TASK INSTRUCTIONS >> From the records below, print exactly the lines starting at the one containing "instead of individuals" and ending at the one containing "## Encourage Change", ends included, and nothing else.

◆ ◆ ◆ ◆ ◆ ◆ ◆

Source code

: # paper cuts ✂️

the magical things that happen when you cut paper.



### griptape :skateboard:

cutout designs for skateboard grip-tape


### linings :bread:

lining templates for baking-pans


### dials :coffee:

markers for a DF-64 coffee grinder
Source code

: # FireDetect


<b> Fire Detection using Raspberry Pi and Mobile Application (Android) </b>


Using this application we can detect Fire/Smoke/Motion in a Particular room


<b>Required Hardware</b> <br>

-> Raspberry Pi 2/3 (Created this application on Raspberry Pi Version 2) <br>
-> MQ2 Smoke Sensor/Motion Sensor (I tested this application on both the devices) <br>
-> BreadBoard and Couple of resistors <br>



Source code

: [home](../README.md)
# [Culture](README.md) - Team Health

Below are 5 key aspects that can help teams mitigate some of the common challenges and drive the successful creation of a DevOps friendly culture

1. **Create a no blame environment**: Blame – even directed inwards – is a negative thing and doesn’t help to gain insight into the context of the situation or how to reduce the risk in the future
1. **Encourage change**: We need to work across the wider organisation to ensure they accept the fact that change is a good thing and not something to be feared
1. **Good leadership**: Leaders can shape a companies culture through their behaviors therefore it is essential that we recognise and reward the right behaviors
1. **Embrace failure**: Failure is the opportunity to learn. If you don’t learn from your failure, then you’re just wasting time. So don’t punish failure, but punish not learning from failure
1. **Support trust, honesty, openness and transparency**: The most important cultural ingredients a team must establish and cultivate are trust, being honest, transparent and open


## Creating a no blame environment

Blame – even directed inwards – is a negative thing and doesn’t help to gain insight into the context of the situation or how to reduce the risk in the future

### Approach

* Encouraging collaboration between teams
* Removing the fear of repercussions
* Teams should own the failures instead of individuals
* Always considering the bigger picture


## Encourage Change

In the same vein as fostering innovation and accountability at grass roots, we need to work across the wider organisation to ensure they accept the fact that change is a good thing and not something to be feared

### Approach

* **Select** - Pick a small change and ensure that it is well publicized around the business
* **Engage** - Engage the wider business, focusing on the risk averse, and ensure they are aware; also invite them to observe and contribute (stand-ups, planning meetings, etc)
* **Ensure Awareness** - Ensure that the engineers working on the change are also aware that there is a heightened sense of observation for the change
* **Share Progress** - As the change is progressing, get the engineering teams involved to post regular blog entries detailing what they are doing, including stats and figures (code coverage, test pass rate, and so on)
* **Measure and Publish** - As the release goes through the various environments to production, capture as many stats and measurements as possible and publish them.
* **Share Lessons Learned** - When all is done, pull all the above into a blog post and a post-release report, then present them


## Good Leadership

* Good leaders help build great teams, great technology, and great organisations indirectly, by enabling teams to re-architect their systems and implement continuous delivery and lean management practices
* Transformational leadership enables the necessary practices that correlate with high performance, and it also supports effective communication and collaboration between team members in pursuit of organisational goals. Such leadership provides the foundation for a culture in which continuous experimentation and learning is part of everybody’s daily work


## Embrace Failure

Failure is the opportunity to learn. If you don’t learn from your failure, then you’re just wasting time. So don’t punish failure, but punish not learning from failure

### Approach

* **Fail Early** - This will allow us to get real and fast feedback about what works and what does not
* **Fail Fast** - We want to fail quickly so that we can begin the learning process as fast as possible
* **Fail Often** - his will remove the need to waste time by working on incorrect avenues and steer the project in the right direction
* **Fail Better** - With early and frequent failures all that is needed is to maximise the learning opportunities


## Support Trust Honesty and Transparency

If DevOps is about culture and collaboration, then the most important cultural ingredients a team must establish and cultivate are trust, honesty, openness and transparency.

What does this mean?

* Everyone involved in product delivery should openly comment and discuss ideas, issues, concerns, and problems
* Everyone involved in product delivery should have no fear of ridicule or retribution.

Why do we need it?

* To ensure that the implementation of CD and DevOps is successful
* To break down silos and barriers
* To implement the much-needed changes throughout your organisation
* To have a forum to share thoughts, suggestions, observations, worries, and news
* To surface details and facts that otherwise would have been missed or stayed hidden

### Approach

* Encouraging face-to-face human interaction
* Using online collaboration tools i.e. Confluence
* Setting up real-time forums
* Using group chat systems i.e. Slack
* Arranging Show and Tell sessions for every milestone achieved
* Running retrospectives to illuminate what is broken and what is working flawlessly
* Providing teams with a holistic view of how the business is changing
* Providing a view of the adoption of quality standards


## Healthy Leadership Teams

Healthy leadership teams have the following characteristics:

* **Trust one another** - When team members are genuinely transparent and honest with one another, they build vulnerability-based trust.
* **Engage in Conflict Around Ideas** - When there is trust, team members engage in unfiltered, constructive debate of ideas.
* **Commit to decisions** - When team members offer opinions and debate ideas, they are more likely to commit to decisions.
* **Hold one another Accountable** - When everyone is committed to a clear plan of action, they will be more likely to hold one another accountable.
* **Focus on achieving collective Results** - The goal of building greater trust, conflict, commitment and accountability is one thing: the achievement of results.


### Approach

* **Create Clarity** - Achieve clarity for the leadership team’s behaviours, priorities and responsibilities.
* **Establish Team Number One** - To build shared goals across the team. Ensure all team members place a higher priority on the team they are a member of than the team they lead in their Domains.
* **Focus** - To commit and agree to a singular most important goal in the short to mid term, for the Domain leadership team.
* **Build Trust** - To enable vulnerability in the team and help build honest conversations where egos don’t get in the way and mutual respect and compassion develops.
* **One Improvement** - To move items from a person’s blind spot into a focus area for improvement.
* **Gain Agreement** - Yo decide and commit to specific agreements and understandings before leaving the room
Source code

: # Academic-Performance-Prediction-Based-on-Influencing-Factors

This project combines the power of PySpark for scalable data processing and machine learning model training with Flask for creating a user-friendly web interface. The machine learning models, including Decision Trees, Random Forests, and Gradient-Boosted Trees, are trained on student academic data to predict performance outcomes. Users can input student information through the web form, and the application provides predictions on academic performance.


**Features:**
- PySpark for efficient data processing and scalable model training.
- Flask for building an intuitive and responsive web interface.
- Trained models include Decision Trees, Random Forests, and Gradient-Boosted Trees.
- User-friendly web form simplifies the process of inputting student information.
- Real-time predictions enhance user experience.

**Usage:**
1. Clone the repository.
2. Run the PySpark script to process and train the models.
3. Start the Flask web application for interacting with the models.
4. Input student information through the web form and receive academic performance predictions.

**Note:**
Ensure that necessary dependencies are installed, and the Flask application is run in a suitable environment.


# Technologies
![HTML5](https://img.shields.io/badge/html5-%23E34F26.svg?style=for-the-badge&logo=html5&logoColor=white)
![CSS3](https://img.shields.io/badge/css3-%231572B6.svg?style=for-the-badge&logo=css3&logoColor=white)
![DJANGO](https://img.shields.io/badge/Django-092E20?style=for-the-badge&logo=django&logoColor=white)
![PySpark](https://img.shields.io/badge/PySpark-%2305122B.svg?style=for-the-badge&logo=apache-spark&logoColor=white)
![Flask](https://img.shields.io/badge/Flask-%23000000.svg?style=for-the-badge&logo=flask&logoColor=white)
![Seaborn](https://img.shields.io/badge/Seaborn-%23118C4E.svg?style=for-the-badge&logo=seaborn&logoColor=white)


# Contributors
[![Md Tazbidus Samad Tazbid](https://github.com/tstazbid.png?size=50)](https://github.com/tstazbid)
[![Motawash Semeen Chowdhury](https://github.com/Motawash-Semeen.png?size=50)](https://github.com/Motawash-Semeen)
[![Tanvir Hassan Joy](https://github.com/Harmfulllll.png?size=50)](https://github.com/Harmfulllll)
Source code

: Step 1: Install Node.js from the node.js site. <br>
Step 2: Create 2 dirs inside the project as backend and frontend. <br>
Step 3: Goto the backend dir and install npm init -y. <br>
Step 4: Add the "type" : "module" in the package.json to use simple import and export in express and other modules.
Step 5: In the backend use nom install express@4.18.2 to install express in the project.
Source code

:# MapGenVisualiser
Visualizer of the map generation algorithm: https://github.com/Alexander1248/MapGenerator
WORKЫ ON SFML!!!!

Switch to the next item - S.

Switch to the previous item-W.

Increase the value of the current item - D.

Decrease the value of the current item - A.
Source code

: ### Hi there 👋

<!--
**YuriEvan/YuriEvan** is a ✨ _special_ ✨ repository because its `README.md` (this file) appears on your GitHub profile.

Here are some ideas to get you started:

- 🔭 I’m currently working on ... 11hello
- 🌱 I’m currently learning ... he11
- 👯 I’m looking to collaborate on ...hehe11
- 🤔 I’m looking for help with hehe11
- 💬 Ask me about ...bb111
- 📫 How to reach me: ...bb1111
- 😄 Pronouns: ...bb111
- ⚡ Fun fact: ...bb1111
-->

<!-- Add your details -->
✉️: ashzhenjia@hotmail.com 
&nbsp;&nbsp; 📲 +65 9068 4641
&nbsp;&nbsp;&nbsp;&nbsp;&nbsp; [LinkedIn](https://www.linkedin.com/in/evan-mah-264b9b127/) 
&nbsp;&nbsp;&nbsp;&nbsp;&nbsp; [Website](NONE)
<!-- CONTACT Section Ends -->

◆ ◆ ◆ ◆ ◆ ◆ ◆

EXERCISE RESPONSE >>
* Teams should own the failures instead of individuals
* Always considering the bigger picture


## Encourage Change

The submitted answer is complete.